Micron-sized silicon (μ-Si) is an attractive anode material for high-energy lithium-ion batteries owing to its high tap density, large specific capacity, and compatibility with scalable manufacturing. Its practical deployment, however, is impeded by an uncontrolled interfacial-potential landscape that drives heterogeneous Li⁺ transport, spatially non-uniform reduction and recurrent solid-electrolyte interphase (SEI) rupture, thereby accelerating capacity fade. Here, we report a zwitterion-modified quasi-solid-state electrolyte that regulates the interfacial-potential distribution at the μ-Si/electrolyte interface.

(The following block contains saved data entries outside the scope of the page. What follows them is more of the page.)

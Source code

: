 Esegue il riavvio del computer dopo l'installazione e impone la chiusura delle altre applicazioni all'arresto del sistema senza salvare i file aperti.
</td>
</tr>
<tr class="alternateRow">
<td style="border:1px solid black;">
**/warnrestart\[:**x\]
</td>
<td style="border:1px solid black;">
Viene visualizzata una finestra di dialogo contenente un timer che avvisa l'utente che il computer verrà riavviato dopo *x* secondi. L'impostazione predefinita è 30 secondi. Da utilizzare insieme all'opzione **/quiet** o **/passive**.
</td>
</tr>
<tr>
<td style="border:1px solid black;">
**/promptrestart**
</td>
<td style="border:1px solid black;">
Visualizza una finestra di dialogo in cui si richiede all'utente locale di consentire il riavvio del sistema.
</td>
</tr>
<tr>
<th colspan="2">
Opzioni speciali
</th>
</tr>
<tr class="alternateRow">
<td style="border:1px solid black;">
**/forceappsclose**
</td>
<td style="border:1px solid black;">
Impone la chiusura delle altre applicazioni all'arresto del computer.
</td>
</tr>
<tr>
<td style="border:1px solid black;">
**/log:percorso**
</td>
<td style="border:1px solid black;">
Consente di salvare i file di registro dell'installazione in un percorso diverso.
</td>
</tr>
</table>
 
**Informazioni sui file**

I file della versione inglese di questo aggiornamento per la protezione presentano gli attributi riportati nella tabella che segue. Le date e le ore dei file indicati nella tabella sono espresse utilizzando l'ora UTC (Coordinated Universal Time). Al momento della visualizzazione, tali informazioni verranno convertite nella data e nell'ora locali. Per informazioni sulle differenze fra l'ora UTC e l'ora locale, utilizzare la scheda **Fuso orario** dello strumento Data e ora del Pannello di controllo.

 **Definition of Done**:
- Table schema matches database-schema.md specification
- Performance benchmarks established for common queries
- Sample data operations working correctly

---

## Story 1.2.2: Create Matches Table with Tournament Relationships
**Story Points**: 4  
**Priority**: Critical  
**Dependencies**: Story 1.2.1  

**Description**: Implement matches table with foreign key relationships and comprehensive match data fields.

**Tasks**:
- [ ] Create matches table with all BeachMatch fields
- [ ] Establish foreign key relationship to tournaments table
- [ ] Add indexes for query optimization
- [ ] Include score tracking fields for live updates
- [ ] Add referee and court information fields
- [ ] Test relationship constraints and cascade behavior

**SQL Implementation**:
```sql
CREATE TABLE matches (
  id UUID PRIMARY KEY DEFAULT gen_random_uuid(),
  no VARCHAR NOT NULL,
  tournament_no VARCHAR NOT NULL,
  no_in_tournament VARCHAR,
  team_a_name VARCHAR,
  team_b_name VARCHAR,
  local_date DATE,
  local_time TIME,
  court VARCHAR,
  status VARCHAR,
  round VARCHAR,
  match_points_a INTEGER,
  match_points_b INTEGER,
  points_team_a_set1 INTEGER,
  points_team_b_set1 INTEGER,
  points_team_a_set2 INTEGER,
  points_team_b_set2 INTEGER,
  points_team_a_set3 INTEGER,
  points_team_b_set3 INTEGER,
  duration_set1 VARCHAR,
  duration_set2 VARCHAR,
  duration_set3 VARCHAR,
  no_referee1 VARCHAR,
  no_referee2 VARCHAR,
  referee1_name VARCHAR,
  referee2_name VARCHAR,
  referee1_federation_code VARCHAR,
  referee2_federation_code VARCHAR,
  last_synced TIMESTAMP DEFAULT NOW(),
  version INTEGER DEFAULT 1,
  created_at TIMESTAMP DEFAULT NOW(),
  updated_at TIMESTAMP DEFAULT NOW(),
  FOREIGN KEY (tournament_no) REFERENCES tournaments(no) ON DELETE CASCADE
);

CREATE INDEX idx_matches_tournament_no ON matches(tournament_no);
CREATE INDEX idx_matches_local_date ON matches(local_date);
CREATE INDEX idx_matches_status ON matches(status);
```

In situ polymerization of 3-(1-vinyl-3-imidazolyl)propanesulfonate (VIPS) within a conventional carbonate electrolyte yields PVIPSE, whose spatially proximate imidazolium and sulfonate groups stabilize μ-Si anodes through synergistic effects: (i) electrostatic screening that equalizes potential across the inner/outer Helmholtz planes and homogenizes Li⁺ flux; (ii) Li⁺-sulfonate coordination that restructures the solvation environment and biases reduction pathways toward an inorganic-rich, electronically insulating SEI; and (iii) selective partitioning of fluoroethylene carbonate at the interface to promote uniform LiF-rich passivation. Scanning electrochemical microscopy directly visualizes the reduced interfacial-potential heterogeneity and improved SEI uniformity. As a result, the quasi-solid-state PVIPSE enables stable long-term cycling of μ-Si anodes, establishing interfacial-potential regulation as a distinct and effective design principle, orthogonal to solvation engineering and mechanical reinforcement, for stabilizing high-capacity alloying anodes.